Penelitian ini didasari oleh fenomena dominansi gulma daun lebar Asystasia gangetica yang berperan sebagai kompetitor utama dan berpotensi menghambat produktivitas tanaman kelapa sawit. Penggunaan herbisida sintetis metil metsulfuron secara terus-menerus berisiko menimbulkan resistensi dan dampak lingkungan, sehingga diperlukan upaya penurunan dosis dengan penambahan adjuvan alami seperti cuka dapur (asam asetat). Penelitian ini bertujuan untuk mengetahui interaksi antara metil metsulfuron dan cuka dapur serta menentukan dosis kombinasi yang paling efektif dalam mengendalikan gulma Asystasia gangetica. Metode penelitian menggunakan percobaan faktorial yang disusun dalam Rancangan Acak Lengkap (RAL) dengan dua faktor. Faktor pertama adalah dosis metil metsulfuron (0,3 g/L; 0,4 g/L; dan 0,5 g/L) dan faktor kedua adalah dosis cuka dapur (0 ml/L; 50 ml/L; 100 ml/L; dan 150 ml/L). Parameter yang diamati adalah tingkat kerusakan gulma secara visual menggunakan skala WSSA pada 7, 14, 21, 28, 35, dan 42 hari setelah aplikasi (HSA). Hasil penelitian menunjukkan bahwa kombinasi metil metsulfuron dan cuka dapur memberikan interaksi nyata pada fase awal pengamatan (7–28 HSA) yang ditunjukkan oleh munculnya gejala kerusakan gulma berupa klorosis, nekrosis, dan terhambatnya pertumbuhan gulma. Kombinasi perlakuan metil metsulfuron 0,4 g/L dengan cuka dapur 100 mL/L menunjukkan efektivitas tertinggi dalam mempercepat kerusakan gulma. Namun demikian, pada pengamatan akhir (42 HSA) seluruh perlakuan menunjukkan tingkat kematian gulma yang sama, yaitu mati total. Hal ini menunjukkan bahwa dosis terendah metil metsulfuron (0,3 g/L) sudah efektif dalam membunuh gulma Asystasia gangetica, sedangkan penambahan cuka dapur berperan dalam mempercepat proses kerusakan gulma pada fase awal setelah aplikasi.

Referensi

Arbania, I. O., Sudirman, A., Sari, S., & Syofian, M. (2021). Efikasi Kombinasi Herbisida Metil Metsulfuron dan Asam Asetat pada Lahan Perkebunan Kelapa Sawit (Elaeis Guineensis Jacq.) Menghasilkan. Jurnal Agro Industri Perkebunan, 9(1), 23–34.

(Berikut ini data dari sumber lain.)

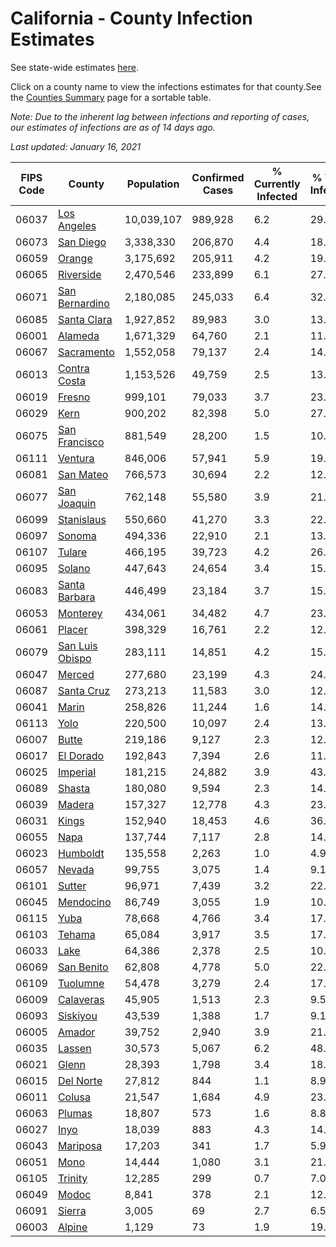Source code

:# California - County Infection Estimates

See state-wide estimates [here](/infections/us-ca).

Click on a county name to view the infections estimates for that county.See the [Counties Summary](/infections/summary-counties) page for a sortable table.

*Note: Due to the inherent lag between infections and reporting of cases, our estimates of infections are as of 14 days ago.*

*Last updated: January 16, 2021*

|   FIPS Code |                             County |   Population |   Confirmed Cases |   % Currently Infected |   % Total Infected |
|-------------|------------------------------------|--------------|-------------------|------------------------|--------------------|
|       06037 |         [Los Angeles](los-angeles) |   10,039,107 |           989,928 |                    6.2 |               29.4 |
|       06073 |             [San Diego](san-diego) |    3,338,330 |           206,870 |                    4.4 |               18.1 |
|       06059 |                   [Orange](orange) |    3,175,692 |           205,911 |                    4.2 |               19.0 |
|       06065 |             [Riverside](riverside) |    2,470,546 |           233,899 |                    6.1 |               27.9 |
|       06071 |   [San Bernardino](san-bernardino) |    2,180,085 |           245,033 |                    6.4 |               32.5 |
|       06085 |         [Santa Clara](santa-clara) |    1,927,852 |            89,983 |                    3.0 |               13.8 |
|       06001 |                 [Alameda](alameda) |    1,671,329 |            64,760 |                    2.1 |               11.6 |
|       06067 |           [Sacramento](sacramento) |    1,552,058 |            79,137 |                    2.4 |               14.9 |
|       06013 |       [Contra Costa](contra-costa) |    1,153,526 |            49,759 |                    2.5 |               13.0 |
|       06019 |                   [Fresno](fresno) |      999,101 |            79,033 |                    3.7 |               23.5 |
|       06029 |                       [Kern](kern) |      900,202 |            82,398 |                    5.0 |               27.9 |
|       06075 |     [San Francisco](san-francisco) |      881,549 |            28,200 |                    1.5 |               10.2 |
|       06111 |                 [Ventura](ventura) |      846,006 |            57,941 |                    5.9 |               19.4 |
|       06081 |             [San Mateo](san-mateo) |      766,573 |            30,694 |                    2.2 |               12.3 |
|       06077 |         [San Joaquin](san-joaquin) |      762,148 |            55,580 |                    3.9 |               21.9 |
|       06099 |           [Stanislaus](stanislaus) |      550,660 |            41,270 |                    3.3 |               22.5 |
|       06097 |                   [Sonoma](sonoma) |      494,336 |            22,910 |                    2.1 |               13.6 |
|       06107 |                   [Tulare](tulare) |      466,195 |            39,723 |                    4.2 |               26.1 |
|       06095 |                   [Solano](solano) |      447,643 |            24,654 |                    3.4 |               15.9 |
|       06083 |     [Santa Barbara](santa-barbara) |      446,499 |            23,184 |                    3.7 |               15.9 |
|       06053 |               [Monterey](monterey) |      434,061 |            34,482 |                    4.7 |               23.2 |
|       06061 |                   [Placer](placer) |      398,329 |            16,761 |                    2.2 |               12.2 |
|       06079 | [San Luis Obispo](san-luis-obispo) |      283,111 |            14,851 |                    4.2 |               15.2 |
|       06047 |                   [Merced](merced) |      277,680 |            23,199 |                    4.3 |               24.9 |
|       06087 |           [Santa Cruz](santa-cruz) |      273,213 |            11,583 |                    3.0 |               12.2 |
|       06041 |                     [Marin](marin) |      258,826 |            11,244 |                    1.6 |               14.3 |
|       06113 |                       [Yolo](yolo) |      220,500 |            10,097 |                    2.4 |               13.5 |
|       06007 |                     [Butte](butte) |      219,186 |             9,127 |                    2.3 |               12.0 |
|       06017 |             [El Dorado](el-dorado) |      192,843 |             7,394 |                    2.6 |               11.0 |
|       06025 |               [Imperial](imperial) |      181,215 |            24,882 |                    3.9 |               43.3 |
|       06089 |                   [Shasta](shasta) |      180,080 |             9,594 |                    2.3 |               14.7 |
|       06039 |                   [Madera](madera) |      157,327 |            12,778 |                    4.3 |               23.9 |
|       06031 |                     [Kings](kings) |      152,940 |            18,453 |                    4.6 |               36.5 |
|       06055 |                       [Napa](napa) |      137,744 |             7,117 |                    2.8 |               14.9 |
|       06023 |               [Humboldt](humboldt) |      135,558 |             2,263 |                    1.0 |                4.9 |
|       06057 |                   [Nevada](nevada) |       99,755 |             3,075 |                    1.4 |                9.1 |
|       06101 |                   [Sutter](sutter) |       96,971 |             7,439 |                    3.2 |               22.5 |
|       06045 |             [Mendocino](mendocino) |       86,749 |             3,055 |                    1.9 |               10.2 |
|       06115 |                       [Yuba](yuba) |       78,668 |             4,766 |                    3.4 |               17.6 |
|       06103 |                   [Tehama](tehama) |       65,084 |             3,917 |                    3.5 |               17.2 |
|       06033 |                       [Lake](lake) |       64,386 |             2,378 |                    2.5 |               10.5 |
|       06069 |           [San Benito](san-benito) |       62,808 |             4,778 |                    5.0 |               22.0 |
|       06109 |               [Tuolumne](tuolumne) |       54,478 |             3,279 |                    2.4 |               17.3 |
|       06009 |             [Calaveras](calaveras) |       45,905 |             1,513 |                    2.3 |                9.5 |
|       06093 |               [Siskiyou](siskiyou) |       43,539 |             1,388 |                    1.7 |                9.1 |
|       06005 |                   [Amador](amador) |       39,752 |             2,940 |                    3.9 |               21.2 |
|       06035 |                   [Lassen](lassen) |       30,573 |             5,067 |                    6.2 |               48.9 |
|       06021 |                     [Glenn](glenn) |       28,393 |             1,798 |                    3.4 |               18.7 |
|       06015 |             [Del Norte](del-norte) |       27,812 |               844 |                    1.1 |                8.9 |
|       06011 |                   [Colusa](colusa) |       21,547 |             1,684 |                    4.9 |               23.2 |
|       06063 |                   [Plumas](plumas) |       18,807 |               573 |                    1.6 |                8.8 |
|       06027 |                       [Inyo](inyo) |       18,039 |               883 |                    4.3 |               14.7 |
|       06043 |               [Mariposa](mariposa) |       17,203 |               341 |                    1.7 |                5.9 |
|       06051 |                       [Mono](mono) |       14,444 |             1,080 |                    3.1 |               21.8 |
|       06105 |                 [Trinity](trinity) |       12,285 |               299 |                    0.7 |                7.0 |
|       06049 |                     [Modoc](modoc) |        8,841 |               378 |                    2.1 |               12.0 |
|       06091 |                   [Sierra](sierra) |        3,005 |                69 |                    2.7 |                6.5 |
|       06003 |                   [Alpine](alpine) |        1,129 |                73 |                    1.9 |               19.5 |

Gemilang, M. R., Pujisiswanto, H., & Sriyani, N. (2017). Peningkatan Efektivitas Cuka Dengan Penambahan Larutan Buah Lerak Terhadap Gulma Cyperus Rotundus , Eleusine Indica , Dan Synedrella Nodiflora. 5(2), 80–87.

Koriyando, V., Susanto, H., & Pujisiswanto, H. (2014). Efikasi Herbisida Metil Metsulfuron Untuk Mengendalikan Gulma Pada Tanaman Kelapa Sawit ( Elaeis guineensis Jacq .). 2(3), 375–381.

Pertanian, K. (2024). Analisis Kinerja Perdagangan Kelapa Sawit. Pusat Dan Sistem Informasi Pertanian, Sekretariat Jendral Kementerian Pertanian, 1–64.

Rannando, Salmiyati, Azmi Yudia, Fachri Ibrahim Nasution, Niswatul Khasanah, & Riky Mariandy. (2023). Identifikasi Vegetasi Gulma Pada Tanaman Menghasilkan (Tm) Kelapa Sawit Di Lahan Gambut. Jurnal Pertanian,Peternakan, Perikanan, 1(1), 61–69.

Saleh, A., Dibisono, M. Y., & Gea, S. U. (2020). Keragaman Gulma Pada Tanaman Kelapa Sawit (Elaeis Guineensis Jacq.) Belum Menghasilkan Dan Sudah Menghasilkan Di Kebun Rambutan Pt. Perkebunan Nusantara Iii Diversity. Agro Estate Jurnal Budidaya Perkebunan Kelapa Sawit Dan Karet.

Sani, H. M., Fairul, M., & Mohd, I. (2022). Acetic Acid Percentages in Natural Herbicide for Weed Control. Multidisciplinary Applied Research and Innovation, 3(2), 1–7.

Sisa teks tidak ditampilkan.